What is required =
Look below for the line containing "注: 从体系结构角度看, **MCH和ICH仅仅是一个称呼**, 实际上并不重要." and the line containing "和一些**速度相对较低的外部设备**, 如**PCI\-to\-USB桥**, **LPC总线控制器**等."; repeat exactly those two lines and all lines between them, and nothing else.

Data extract =
• • • • • • •

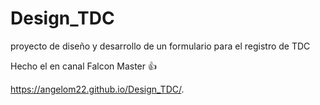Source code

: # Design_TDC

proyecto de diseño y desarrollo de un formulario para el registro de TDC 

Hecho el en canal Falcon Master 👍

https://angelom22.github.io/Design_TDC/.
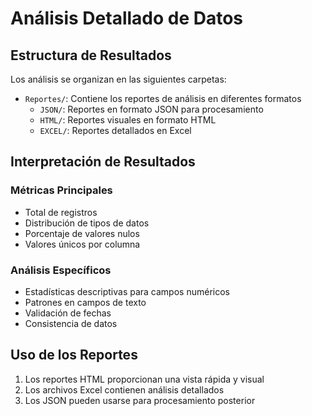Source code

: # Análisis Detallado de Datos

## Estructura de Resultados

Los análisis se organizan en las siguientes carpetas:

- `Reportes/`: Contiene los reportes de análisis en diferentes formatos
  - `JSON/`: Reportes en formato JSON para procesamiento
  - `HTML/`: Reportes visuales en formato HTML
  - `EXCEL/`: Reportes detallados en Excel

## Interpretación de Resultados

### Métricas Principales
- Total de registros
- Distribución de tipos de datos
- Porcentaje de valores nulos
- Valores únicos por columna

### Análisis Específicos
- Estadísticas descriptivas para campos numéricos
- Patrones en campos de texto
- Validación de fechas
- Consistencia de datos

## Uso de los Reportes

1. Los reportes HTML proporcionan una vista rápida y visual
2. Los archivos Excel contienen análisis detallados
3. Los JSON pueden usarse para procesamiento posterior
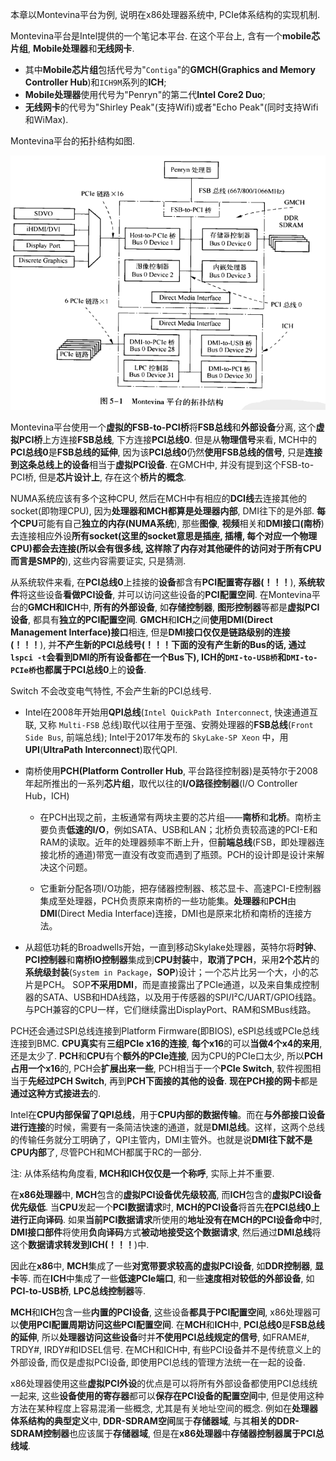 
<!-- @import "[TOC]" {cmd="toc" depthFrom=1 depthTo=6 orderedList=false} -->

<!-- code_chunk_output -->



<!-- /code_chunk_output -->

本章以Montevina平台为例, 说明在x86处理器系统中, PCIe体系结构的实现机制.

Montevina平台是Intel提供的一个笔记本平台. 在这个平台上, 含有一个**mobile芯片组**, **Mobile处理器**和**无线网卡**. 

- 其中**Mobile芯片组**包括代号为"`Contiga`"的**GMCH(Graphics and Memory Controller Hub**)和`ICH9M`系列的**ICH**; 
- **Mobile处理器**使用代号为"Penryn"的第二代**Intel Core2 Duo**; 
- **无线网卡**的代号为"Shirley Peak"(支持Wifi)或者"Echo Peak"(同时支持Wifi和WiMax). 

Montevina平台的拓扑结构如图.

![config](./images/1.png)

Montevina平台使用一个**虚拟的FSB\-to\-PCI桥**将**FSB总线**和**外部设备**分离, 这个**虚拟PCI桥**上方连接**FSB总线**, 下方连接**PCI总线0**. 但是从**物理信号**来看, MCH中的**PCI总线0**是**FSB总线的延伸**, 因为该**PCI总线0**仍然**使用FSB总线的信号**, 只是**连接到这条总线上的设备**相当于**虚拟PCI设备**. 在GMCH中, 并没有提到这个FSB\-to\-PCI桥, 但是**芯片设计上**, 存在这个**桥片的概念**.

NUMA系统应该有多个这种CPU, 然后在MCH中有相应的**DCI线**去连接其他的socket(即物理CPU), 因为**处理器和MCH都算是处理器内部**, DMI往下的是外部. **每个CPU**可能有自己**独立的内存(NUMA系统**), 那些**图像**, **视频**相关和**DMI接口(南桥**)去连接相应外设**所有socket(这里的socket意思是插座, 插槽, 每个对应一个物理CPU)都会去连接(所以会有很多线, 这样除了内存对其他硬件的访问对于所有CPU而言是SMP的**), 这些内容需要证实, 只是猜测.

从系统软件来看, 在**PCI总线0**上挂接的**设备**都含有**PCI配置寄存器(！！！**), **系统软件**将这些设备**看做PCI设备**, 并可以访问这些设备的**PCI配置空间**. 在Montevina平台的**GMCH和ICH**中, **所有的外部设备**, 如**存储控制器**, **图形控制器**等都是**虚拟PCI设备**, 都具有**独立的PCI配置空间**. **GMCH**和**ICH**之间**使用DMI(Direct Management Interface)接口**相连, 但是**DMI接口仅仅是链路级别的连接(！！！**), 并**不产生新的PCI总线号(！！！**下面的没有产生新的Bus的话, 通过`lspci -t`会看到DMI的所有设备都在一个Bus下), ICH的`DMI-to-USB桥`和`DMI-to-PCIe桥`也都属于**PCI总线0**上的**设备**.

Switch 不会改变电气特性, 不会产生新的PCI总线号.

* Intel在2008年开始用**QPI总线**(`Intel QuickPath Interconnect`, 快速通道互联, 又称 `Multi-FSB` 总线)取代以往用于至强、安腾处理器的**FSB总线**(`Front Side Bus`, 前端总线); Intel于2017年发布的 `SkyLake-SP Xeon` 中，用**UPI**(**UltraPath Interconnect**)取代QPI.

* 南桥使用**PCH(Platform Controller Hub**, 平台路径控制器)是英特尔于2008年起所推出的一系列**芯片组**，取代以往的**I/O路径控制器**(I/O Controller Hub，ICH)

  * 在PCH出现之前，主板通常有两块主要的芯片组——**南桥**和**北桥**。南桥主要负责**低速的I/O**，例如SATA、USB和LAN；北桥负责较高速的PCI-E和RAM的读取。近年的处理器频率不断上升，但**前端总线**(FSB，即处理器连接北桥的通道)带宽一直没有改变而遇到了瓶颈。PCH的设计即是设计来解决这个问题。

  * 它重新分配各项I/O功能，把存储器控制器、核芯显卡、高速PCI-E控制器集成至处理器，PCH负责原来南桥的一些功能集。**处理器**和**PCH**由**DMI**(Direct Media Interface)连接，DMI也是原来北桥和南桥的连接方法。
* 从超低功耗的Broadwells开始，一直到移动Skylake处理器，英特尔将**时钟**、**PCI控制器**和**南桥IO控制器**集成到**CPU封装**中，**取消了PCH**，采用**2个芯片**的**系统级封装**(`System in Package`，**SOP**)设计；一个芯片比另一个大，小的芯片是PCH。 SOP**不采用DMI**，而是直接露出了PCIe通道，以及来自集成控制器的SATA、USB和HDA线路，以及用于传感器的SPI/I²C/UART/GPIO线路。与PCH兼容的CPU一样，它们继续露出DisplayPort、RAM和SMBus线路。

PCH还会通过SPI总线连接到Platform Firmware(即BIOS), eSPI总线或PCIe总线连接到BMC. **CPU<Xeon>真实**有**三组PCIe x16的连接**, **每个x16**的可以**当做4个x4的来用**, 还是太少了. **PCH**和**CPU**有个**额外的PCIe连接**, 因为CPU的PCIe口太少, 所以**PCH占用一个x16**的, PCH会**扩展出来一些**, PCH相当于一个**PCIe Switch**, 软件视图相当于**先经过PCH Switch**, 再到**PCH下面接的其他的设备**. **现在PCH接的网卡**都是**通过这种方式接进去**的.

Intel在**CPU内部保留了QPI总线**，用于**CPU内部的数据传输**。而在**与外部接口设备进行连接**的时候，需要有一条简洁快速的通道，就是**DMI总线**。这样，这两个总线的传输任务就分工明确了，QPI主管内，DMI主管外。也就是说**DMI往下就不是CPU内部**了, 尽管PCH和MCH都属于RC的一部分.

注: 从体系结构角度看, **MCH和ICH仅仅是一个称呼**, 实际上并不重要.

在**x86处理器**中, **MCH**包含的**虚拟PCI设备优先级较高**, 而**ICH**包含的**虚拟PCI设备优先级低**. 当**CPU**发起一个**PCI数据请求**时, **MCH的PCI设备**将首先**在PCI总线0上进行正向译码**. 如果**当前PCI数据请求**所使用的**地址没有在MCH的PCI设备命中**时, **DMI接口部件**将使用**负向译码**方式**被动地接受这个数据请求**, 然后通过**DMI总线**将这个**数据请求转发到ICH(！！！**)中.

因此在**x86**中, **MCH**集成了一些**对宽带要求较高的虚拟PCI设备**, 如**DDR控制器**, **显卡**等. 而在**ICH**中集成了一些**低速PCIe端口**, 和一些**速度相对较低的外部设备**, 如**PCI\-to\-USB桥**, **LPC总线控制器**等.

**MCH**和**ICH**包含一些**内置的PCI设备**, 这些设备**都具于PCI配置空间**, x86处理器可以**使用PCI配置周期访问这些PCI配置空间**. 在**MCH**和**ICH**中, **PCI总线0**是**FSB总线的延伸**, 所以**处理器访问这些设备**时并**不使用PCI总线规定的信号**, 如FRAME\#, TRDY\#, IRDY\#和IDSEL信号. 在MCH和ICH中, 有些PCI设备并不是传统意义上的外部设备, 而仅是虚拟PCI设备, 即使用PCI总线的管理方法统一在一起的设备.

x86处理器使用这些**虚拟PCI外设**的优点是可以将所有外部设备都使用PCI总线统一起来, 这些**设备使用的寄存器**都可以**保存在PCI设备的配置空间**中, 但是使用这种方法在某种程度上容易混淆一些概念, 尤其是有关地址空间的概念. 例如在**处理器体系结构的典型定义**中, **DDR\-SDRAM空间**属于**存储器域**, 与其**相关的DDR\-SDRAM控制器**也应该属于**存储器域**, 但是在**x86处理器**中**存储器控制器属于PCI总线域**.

• • • • • • •

Output =
注: 从体系结构角度看, **MCH和ICH仅仅是一个称呼**, 实际上并不重要.

在**x86处理器**中, **MCH**包含的**虚拟PCI设备优先级较高**, 而**ICH**包含的**虚拟PCI设备优先级低**. 当**CPU**发起一个**PCI数据请求**时, **MCH的PCI设备**将首先**在PCI总线0上进行正向译码**. 如果**当前PCI数据请求**所使用的**地址没有在MCH的PCI设备命中**时, **DMI接口部件**将使用**负向译码**方式**被动地接受这个数据请求**, 然后通过**DMI总线**将这个**数据请求转发到ICH(！！！**)中.

因此在**x86**中, **MCH**集成了一些**对宽带要求较高的虚拟PCI设备**, 如**DDR控制器**, **显卡**等. 而在**ICH**中集成了一些**低速PCIe端口**, 和一些**速度相对较低的外部设备**, 如**PCI\-to\-USB桥**, **LPC总线控制器**等.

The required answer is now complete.